Prep Time 10 minutes
Cook Time 30 minutes
Total Time 40 minutes
Servings 1 standard loaf cake
- 1/2 cup coconut oil warmed to liquid state
- 3/4 cup sugar
- zest of 1 lemon
- 3 extra-large eggs
- 2 cups all purpose/cake flour
- 2 teaspoons baking powder
- 1 teaspoon salt
- 1/2 cup coconut milk
for the glaze
- 1 cup icing/powdered sugar
- juice of 1 lemon
- 1-2 teaspoons coconut milk might not be necessary
- Pistachio nuts optional
Pre-heat the oven to 180°c and line a standard loaf cake tin with parchment/baking paper.
In a large mixing bowl, whisk together the coconut oil, sugar and lemon zest then add the eggs one by one, mixing well after each addition.
Sift together the flour, salt and baking powder then add to the sugar and egg mixture, alternating with the coconut milk until the mixture is smooth and creamy.

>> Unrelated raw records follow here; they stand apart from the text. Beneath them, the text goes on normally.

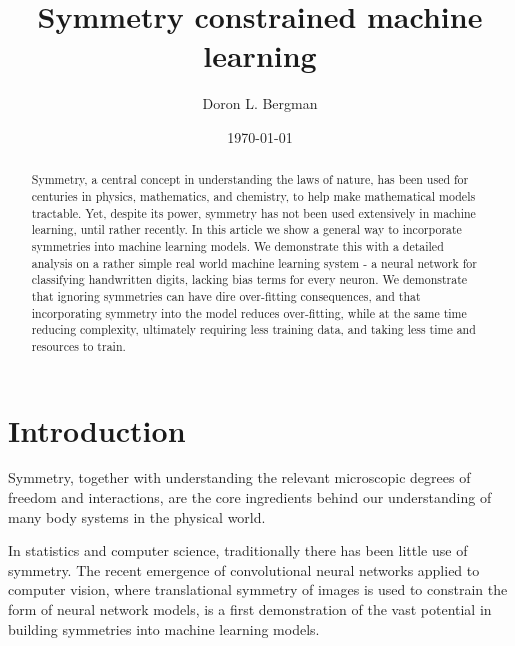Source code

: \documentclass[twocolumn, prl, nofootinbib]{revtex4-1}
\begin{document}
\newcommand{\be}{\begin{equation}}
\newcommand{\ee}{\end{equation}}


\title{Symmetry constrained machine learning}
\date{\today}

\author{Doron L. Bergman}

\begin{abstract}
Symmetry, a central concept in understanding the laws of nature, has been used for centuries in physics, mathematics, and chemistry, to help make mathematical models tractable. Yet, despite its power, symmetry has not been used extensively in machine learning, until rather recently. In this article we show a general way to incorporate symmetries into machine learning models. We demonstrate this with a detailed analysis on a rather simple real world machine learning system - a neural network for classifying handwritten digits, lacking bias terms for every neuron. We demonstrate that ignoring symmetries can have dire over-fitting consequences, and that incorporating symmetry into the model reduces over-fitting, while at the same time reducing complexity, ultimately requiring less training data, and taking less time and resources to train.
\end{abstract}

\maketitle


\section{Introduction}
\label{Sec:Intro}


Symmetry, together with understanding the relevant microscopic degrees of freedom and interactions, are the core ingredients behind our understanding of many body systems in the physical world.


In statistics and computer science, traditionally there has been little use of symmetry. The recent emergence of convolutional neural networks applied to computer vision\cite{lecun1999object, lecun1990handwritten, lecun1998gradient, krizhevsky2012imagenet, lee2009convolutional, lecun2015deep}, where translational symmetry of images is used to constrain the form of neural network models, is a first demonstration of the vast potential in building symmetries into machine learning models.
\end{document}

Transfer the mixture to the prepared loaf tin and place in the oven.
Bake for 25-30 minutes or until golden brown and a skewer inserted comes out clean.
Remove from the oven and allow to cool for 10 minutes before turning out onto a wire rack and allowing to cool completely.
When the cake is cool, mix together the icing sugar and lemon juice (I do this in my mini food processor) and if the mixture is too thick, add a few teaspoons of coconut milk. You want the mixture to be thick enough to glaze the cake.
When the cake is cool, pour over the glaze and top with pistachios.